Issue 1: The trial judge did not err in refusing to allow Stahle to introduce the Great West Life insurance policy

[11]       At trial, in the context of Mr. Soave’s cross-examination, Stahle sought to introduce the Great West Life insurance policy which it said applied in this case. Stahle had not disclosed the policy in its affidavit of documents, although Mr. Soave’s lawyer had a copy of the policy in her files. Mr. Soave nevertheless objected to the admission of the policy on the basis that, up to that point, the parties had relied on the Mercon Booklet as an accurate description of Mr. Soave’s long‑term disability benefits coverage. The trial judge ruled against admitting the policy on the basis of “trial fairness”. She stated that she was concerned that Stahle never referred to the Great West Life policy or gave notice that it intended to rely on it.

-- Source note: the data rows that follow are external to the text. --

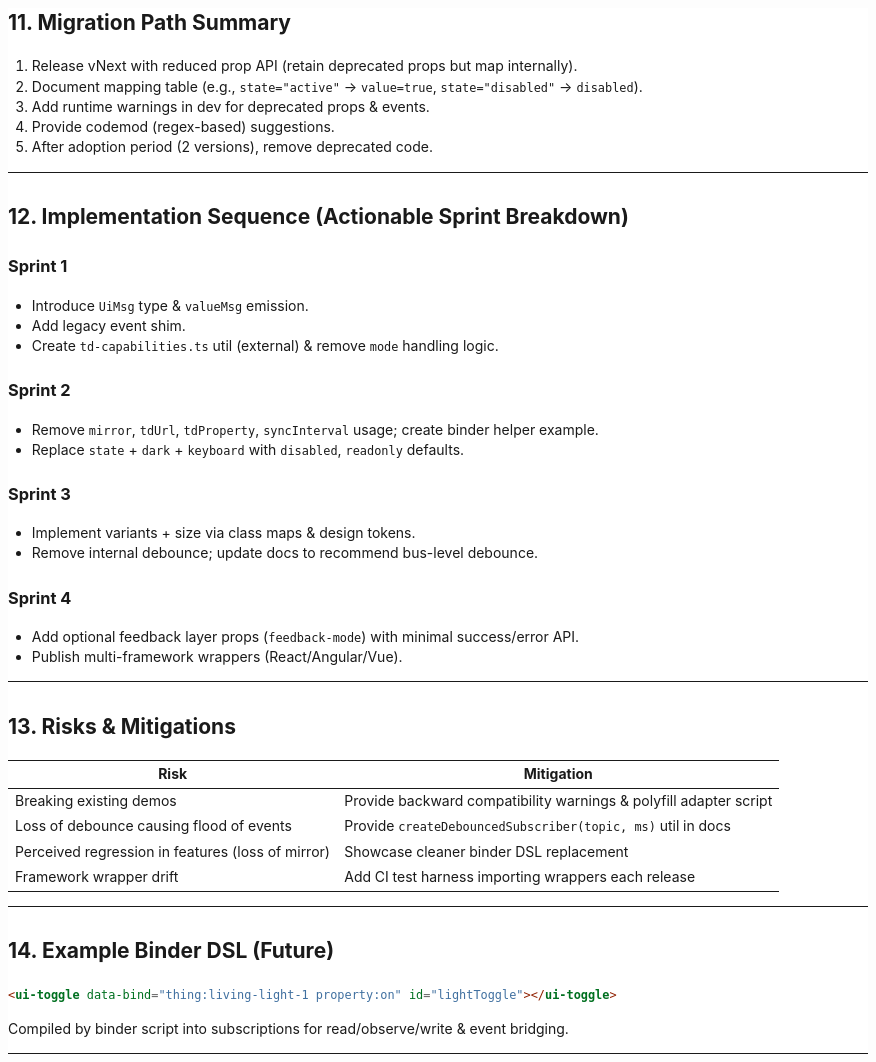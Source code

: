 ## 11. Migration Path Summary

1. Release vNext with reduced prop API (retain deprecated props but map internally).
2. Document mapping table (e.g., `state="active"` → `value=true`, `state="disabled"` → `disabled`).
3. Add runtime warnings in dev for deprecated props & events.
4. Provide codemod (regex-based) suggestions.
5. After adoption period (2 versions), remove deprecated code.

---
## 12. Implementation Sequence (Actionable Sprint Breakdown)

### Sprint 1
- Introduce `UiMsg` type & `valueMsg` emission.
- Add legacy event shim.
- Create `td-capabilities.ts` util (external) & remove `mode` handling logic.

### Sprint 2
- Remove `mirror`, `tdUrl`, `tdProperty`, `syncInterval` usage; create binder helper example.
- Replace `state` + `dark` + `keyboard` with `disabled`, `readonly` defaults.

### Sprint 3
- Implement variants + size via class maps & design tokens.
- Remove internal debounce; update docs to recommend bus-level debounce.

### Sprint 4
- Add optional feedback layer props (`feedback-mode`) with minimal success/error API.
- Publish multi-framework wrappers (React/Angular/Vue).

---
## 13. Risks & Mitigations

| Risk | Mitigation |
|------|------------|
| Breaking existing demos | Provide backward compatibility warnings & polyfill adapter script |
| Loss of debounce causing flood of events | Provide `createDebouncedSubscriber(topic, ms)` util in docs |
| Perceived regression in features (loss of mirror) | Showcase cleaner binder DSL replacement |
| Framework wrapper drift | Add CI test harness importing wrappers each release |

---
## 14. Example Binder DSL (Future)

```html
<ui-toggle data-bind="thing:living-light-1 property:on" id="lightToggle"></ui-toggle>
```
Compiled by binder script into subscriptions for read/observe/write & event bridging.

---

[12]       Stahle submits that the trial judge erred in making this ruling because she failed to apply the proper test for the admission at trial of documents not disclosed in an affidavit of documents. We find that there is no basis for interfering with the trial judge’s ruling on this issue.

[13]       Rule 30.08(1)(a) of the Rules of Civil Procedure, R.R.O. 1990, Reg. 194, provides that, where a party fails to disclose a document in its affidavit of documents and the document is favourable to that party, the document can only be introduced at trial with leave of the court. Rule 53.08(1) sets out the test for granting leave in such circumstances, and it requires that the court be satisfied that (a) there is a reasonable explanation for the delay and (b) the admission of the document (i) will not cause prejudice that cannot be compensated by costs or an adjournment and that (ii) it will not cause undue delay of the trial.

[14]       This court owes significant deference to the trial judge’s exercise of her discretion in deciding whether to admit the Great West Life policy: 1162740 Ontario Limited v. Pingue, 2017 ONCA 583, at para. 13.

[15]       While the trial judge did not explicitly refer to the test under r. 53.08(1) of the Rules of Civil Procedure, it is evident that she considered the relevant factors and that her ruling was supported by the record before her. Specifically, she considered the issue of prejudice when she referred to trial fairness and Stahle’s failure to disclose that it intended to rely on the Great West Life policy up to the time of Mr. Soave’s cross-examination.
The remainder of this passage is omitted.